Kasus tersebut tercatat dalam Surat Tanda Penerimaan Laporan (STPL) Nomor: LP/B/42/III/2026/SPKT/POLRES TEBO/POLDA JAMBI tertanggal 27 Maret 2026. terkait dugaan pelanggaran Undang-Undang Perlindungan Anak.
Dalam laporan yang beredar, disebutkan korban merupakan anak perempuan di bawah umur. Korban sebelumnya dikabarkan sempat pergi dari rumah sebelum akhirnya ditemukan bersama seorang pria berinisial ES. Setelah kembali ke rumah, pihak keluarga mengaku menemukan dugaan adanya tindakan tidak senonoh terhadap korban.
Perkara tersebut kini memicu perhatian sejauh mana proses hukum berjalan, termasuk perkembangan penyidikan dan status hukum terlapor.
“Kasus seperti ini seharusnya menjadi prioritas. Masyarakat ingin ada kepastian hukum dan keterbukaan informasi dari pihak kepolisian,” ujar seorang warga yang meminta identitasnya tidak dipublikasikan.
Desakan pun mengarah kepada Kapolres Tebo, Triyanto, agar memberikan perhatian serius terhadap penanganan perkara tersebut. Publik meminta aparat bergerak cepat dan profesional karena kasus yang ditangani berkaitan langsung dengan perlindungan anak.

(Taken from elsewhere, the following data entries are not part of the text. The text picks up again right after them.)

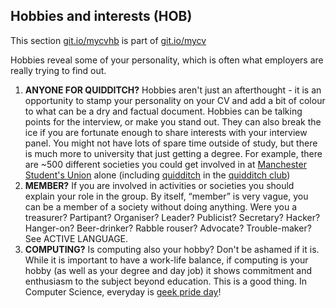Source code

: ## Hobbies and interests (HOB)

This section [git.io/mycvhb](http://git.io/mycvhb) is part of [git.io/mycv](http://git.io/mycv)

Hobbies reveal some of your personality, which is often what employers are really trying to find out.

  1. **ANYONE FOR QUIDDITCH?** Hobbies aren't just an afterthought - it is an opportunity to stamp your personality on your CV and add a bit of colour to what can be a dry and factual document. Hobbies can be talking points for the interview, or make you stand out. They can also break the ice if you are fortunate enough to share interests with your interview panel. You might not have lots of spare time outside of study, but there is much more to university that just getting a degree. For example, there are ~500 different societies you could get involved in at [Manchester Student's Union](http://manchesterstudentsunion.com) alone (including [quidditch](https://en.wikipedia.org/wiki/Quidditch) in the [quidditch club](http://manchesterstudentsunion.com/groups/quidditch-club))
  2. **MEMBER?** If you are involved in activities or societies you should explain your role in the group. By itself, “member” is very vague, you can be a member of a society without doing anything. Were you a treasurer? Partipant? Organiser? Leader? Publicist? Secretary? Hacker? Hanger-on? Beer-drinker? Rabble rouser? Advocate? Trouble-maker? See ACTIVE LANGUAGE.
  3. **COMPUTING?** Is computing also your hobby? Don't be ashamed if it is. While it is important to have a work-life balance, if computing is your hobby (as well as your degree and day job) it shows commitment and enthusiasm to the subject beyond education. This is a good thing. In Computer Science, everyday is [geek pride day](https://en.wikipedia.org/wiki/Geek_Pride_Day)!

Hingga kini, publik masih menunggu penjelasan resmi dari Polres Tebo terkait progres penanganan laporan tersebut, termasuk langkah-langkah yang telah dilakukan penyidik sejak laporan diterima beberapa bulan lalu.
Sampai berita ini diterbitkan, pihak Polres Tebo belum memberikan keterangan resmi terkait perkembangan terbaru kasus dugaan pelecehan anak tersebut.